Source material >>
+ + +
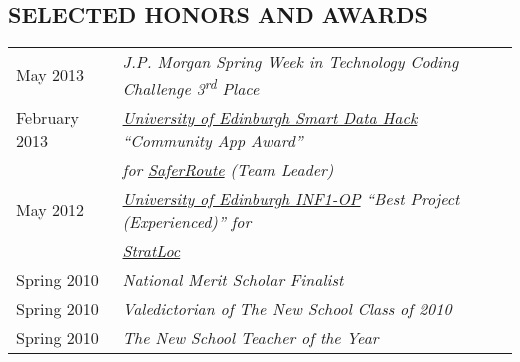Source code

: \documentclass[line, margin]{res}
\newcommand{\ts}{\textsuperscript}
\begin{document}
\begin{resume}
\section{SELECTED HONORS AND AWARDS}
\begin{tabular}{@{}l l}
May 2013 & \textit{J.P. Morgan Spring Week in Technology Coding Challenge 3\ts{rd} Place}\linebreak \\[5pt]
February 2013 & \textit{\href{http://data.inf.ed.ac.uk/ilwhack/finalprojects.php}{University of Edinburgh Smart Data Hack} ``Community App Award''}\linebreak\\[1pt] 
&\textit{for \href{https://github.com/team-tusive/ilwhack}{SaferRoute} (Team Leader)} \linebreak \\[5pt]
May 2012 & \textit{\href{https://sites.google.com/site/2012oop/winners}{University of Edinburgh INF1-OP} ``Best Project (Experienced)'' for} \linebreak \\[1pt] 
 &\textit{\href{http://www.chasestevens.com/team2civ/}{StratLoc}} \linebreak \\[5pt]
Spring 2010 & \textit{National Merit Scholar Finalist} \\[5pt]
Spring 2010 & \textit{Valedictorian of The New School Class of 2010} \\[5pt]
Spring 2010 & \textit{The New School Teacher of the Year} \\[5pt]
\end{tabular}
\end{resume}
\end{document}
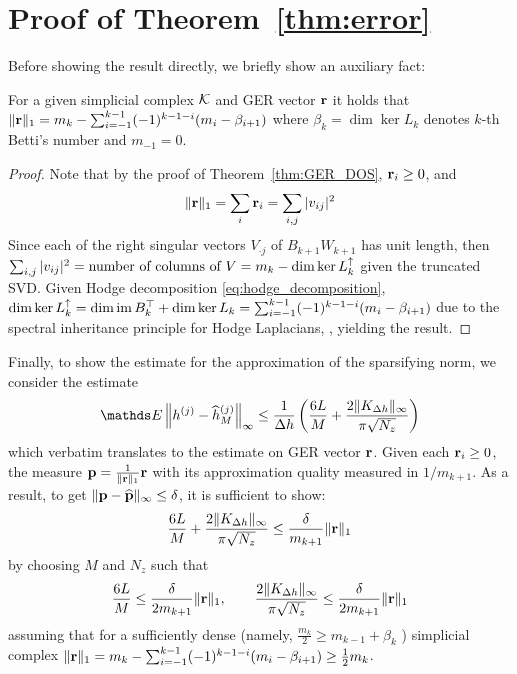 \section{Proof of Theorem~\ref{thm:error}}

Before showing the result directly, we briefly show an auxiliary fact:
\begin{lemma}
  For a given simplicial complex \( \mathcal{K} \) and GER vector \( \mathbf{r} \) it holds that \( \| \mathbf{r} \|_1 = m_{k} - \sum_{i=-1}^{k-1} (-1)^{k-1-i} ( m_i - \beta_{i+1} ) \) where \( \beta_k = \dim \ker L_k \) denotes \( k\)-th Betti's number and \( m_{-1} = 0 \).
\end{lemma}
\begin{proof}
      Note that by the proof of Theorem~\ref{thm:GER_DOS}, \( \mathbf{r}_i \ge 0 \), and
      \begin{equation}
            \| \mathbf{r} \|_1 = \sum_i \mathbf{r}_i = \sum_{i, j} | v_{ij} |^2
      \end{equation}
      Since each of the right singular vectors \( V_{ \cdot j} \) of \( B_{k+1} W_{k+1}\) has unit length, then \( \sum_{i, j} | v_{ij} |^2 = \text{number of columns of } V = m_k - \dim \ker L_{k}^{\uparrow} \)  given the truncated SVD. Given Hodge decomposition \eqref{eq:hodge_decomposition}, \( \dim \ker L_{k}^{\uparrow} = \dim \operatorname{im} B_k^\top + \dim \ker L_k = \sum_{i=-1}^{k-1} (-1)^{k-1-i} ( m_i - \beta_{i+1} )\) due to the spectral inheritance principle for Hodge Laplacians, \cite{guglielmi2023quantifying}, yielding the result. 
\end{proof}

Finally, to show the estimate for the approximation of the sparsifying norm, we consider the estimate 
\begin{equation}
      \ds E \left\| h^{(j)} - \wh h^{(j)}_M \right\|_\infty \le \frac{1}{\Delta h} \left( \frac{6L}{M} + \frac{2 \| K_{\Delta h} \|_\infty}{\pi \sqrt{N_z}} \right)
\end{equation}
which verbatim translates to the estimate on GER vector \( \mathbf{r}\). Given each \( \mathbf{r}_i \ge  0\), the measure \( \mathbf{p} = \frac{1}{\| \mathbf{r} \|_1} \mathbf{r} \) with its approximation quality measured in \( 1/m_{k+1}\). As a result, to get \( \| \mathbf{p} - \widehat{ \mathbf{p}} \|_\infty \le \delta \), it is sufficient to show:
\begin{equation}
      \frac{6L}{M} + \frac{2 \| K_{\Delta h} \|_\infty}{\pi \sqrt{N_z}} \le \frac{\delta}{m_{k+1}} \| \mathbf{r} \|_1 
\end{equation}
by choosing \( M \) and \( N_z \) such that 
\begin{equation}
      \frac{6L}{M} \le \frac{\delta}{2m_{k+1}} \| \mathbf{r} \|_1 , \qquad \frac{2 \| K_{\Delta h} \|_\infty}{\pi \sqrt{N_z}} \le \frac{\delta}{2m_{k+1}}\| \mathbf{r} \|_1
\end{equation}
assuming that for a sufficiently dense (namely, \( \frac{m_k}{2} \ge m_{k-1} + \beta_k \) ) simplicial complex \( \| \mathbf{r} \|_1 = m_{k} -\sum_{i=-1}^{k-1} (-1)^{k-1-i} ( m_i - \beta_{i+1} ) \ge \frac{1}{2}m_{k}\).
+ + +
Check each line of the entries, and copy the ones that contain "result".

Exercise response >>
Before showing the result directly, we briefly show an auxiliary fact:
      Since each of the right singular vectors \( V_{ \cdot j} \) of \( B_{k+1} W_{k+1}\) has unit length, then \( \sum_{i, j} | v_{ij} |^2 = \text{number of columns of } V = m_k - \dim \ker L_{k}^{\uparrow} \)  given the truncated SVD. Given Hodge decomposition \eqref{eq:hodge_decomposition}, \( \dim \ker L_{k}^{\uparrow} = \dim \operatorname{im} B_k^\top + \dim \ker L_k = \sum_{i=-1}^{k-1} (-1)^{k-1-i} ( m_i - \beta_{i+1} )\) due to the spectral inheritance principle for Hodge Laplacians, \cite{guglielmi2023quantifying}, yielding the result. 
which verbatim translates to the estimate on GER vector \( \mathbf{r}\). Given each \( \mathbf{r}_i \ge  0\), the measure \( \mathbf{p} = \frac{1}{\| \mathbf{r} \|_1} \mathbf{r} \) with its approximation quality measured in \( 1/m_{k+1}\). As a result, to get \( \| \mathbf{p} - \widehat{ \mathbf{p}} \|_\infty \le \delta \), it is sufficient to show:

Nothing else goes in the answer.